According to the opinion polls Gen Korzhakov, one of the most unpopular men in Russia, is the front runner ahead of the FIDE world chess champion, Mr Anatoly Karpov, who represents the "patriotic forces", a pseudonym for the communist nationalist alliance. Also in contention is Ms Yelena Mavrodi, wife of one of Russia's most successful conmen and the founder of the most brilliantly conceived pyramid fraud the country has ever seen.

Gen Korzhakov was once the head of Mr Yeltsin's security guards and was rumoured to have enormous influence over the Russian leader. His close relationship with the President did not save his head when a scapegoat was needed in order to boost Mr Yeltsin's re election chances.
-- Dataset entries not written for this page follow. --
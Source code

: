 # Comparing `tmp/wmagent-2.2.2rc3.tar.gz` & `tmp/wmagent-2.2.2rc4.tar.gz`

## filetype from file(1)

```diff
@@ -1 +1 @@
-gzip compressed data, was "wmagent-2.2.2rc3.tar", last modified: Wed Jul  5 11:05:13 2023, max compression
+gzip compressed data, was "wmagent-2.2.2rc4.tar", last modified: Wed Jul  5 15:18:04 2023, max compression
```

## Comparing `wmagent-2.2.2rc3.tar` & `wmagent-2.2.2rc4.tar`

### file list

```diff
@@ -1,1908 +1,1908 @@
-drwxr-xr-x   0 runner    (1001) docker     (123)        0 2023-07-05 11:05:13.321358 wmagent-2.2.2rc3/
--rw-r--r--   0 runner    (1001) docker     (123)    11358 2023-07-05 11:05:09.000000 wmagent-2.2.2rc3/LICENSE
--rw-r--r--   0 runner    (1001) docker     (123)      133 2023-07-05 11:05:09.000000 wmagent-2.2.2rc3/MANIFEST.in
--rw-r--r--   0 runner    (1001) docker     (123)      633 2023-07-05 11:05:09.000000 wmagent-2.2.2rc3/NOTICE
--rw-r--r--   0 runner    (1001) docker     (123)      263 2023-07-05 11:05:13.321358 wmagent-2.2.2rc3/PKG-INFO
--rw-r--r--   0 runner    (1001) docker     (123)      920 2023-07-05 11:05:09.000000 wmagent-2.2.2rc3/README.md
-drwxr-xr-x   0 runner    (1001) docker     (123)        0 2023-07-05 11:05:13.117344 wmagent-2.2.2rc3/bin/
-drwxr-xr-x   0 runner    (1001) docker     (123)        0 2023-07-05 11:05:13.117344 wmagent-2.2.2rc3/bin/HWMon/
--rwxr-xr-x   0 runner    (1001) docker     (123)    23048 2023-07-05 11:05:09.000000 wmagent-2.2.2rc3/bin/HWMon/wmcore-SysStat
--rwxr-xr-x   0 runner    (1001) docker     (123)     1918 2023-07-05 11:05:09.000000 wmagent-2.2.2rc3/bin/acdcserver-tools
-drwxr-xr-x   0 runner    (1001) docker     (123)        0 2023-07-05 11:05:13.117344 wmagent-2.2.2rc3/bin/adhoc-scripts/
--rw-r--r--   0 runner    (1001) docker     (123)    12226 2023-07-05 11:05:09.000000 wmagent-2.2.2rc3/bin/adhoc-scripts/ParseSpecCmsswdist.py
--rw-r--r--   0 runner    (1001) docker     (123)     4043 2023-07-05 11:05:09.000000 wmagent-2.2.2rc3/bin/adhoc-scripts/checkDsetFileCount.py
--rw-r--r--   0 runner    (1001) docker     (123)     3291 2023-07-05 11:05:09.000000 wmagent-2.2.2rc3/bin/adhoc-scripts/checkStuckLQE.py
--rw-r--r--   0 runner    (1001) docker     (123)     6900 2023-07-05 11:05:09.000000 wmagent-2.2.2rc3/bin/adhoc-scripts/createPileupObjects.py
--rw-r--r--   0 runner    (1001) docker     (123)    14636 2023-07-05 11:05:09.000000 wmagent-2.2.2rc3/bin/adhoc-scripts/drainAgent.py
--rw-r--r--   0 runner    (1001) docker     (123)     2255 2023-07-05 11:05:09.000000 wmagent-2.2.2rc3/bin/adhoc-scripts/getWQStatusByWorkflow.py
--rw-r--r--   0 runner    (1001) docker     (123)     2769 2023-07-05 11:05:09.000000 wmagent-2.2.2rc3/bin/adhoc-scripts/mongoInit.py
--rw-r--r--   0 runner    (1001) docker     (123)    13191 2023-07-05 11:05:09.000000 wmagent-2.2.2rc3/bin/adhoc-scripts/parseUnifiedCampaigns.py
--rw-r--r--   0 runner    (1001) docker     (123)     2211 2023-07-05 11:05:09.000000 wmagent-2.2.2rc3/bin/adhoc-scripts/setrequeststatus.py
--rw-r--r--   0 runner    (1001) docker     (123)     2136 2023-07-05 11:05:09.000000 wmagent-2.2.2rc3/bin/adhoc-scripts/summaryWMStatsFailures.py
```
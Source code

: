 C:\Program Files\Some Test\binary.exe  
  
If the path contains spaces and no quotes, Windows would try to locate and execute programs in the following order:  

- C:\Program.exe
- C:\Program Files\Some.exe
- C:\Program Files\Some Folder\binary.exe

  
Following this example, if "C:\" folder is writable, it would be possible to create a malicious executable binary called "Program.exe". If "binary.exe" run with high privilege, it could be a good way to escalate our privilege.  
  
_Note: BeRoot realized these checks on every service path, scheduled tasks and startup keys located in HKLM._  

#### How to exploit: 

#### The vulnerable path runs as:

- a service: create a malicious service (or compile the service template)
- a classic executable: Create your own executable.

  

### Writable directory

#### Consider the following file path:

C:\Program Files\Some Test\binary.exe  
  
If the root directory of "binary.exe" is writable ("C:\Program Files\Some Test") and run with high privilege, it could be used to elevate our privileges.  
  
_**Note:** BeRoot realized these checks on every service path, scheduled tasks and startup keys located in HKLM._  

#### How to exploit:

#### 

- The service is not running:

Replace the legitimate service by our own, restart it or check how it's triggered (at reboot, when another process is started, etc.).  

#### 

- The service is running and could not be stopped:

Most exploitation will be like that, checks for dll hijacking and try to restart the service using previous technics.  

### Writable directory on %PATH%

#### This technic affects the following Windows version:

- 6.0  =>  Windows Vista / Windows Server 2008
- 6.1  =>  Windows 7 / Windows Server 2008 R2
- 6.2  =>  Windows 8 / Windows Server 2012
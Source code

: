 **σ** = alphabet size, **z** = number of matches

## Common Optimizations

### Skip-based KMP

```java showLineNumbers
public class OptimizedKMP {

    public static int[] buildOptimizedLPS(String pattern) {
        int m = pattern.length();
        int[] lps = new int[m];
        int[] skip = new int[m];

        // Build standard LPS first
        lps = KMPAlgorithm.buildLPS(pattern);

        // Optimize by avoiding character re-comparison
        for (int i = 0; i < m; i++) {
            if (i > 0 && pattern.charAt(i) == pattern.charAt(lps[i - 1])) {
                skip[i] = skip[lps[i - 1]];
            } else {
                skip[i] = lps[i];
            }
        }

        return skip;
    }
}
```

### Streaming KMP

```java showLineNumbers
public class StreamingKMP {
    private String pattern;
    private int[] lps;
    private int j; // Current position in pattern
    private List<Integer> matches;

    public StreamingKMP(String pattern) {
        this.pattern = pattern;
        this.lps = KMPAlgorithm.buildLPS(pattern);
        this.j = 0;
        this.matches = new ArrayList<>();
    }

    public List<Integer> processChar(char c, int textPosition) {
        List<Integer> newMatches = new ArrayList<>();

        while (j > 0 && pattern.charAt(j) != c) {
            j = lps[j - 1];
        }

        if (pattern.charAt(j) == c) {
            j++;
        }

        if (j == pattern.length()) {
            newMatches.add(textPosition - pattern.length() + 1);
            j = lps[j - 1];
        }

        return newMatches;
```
Previously renowned for being the most shadowy former KGB man in the Kremlin, Gen Korzhakov is now a wealthy man, and the subject of his wealth and Ms Mavrodi's has dominated the campaign so far.

Gen Korzhakov has been quite basically Russian in his attempts to woo the electorate with free vodka, while Ms Mavrodi has come up with a pyramid scheme of her own which, it is claimed, will bring in five million roubles (£555) to everyone who votes for her, but only if she wins.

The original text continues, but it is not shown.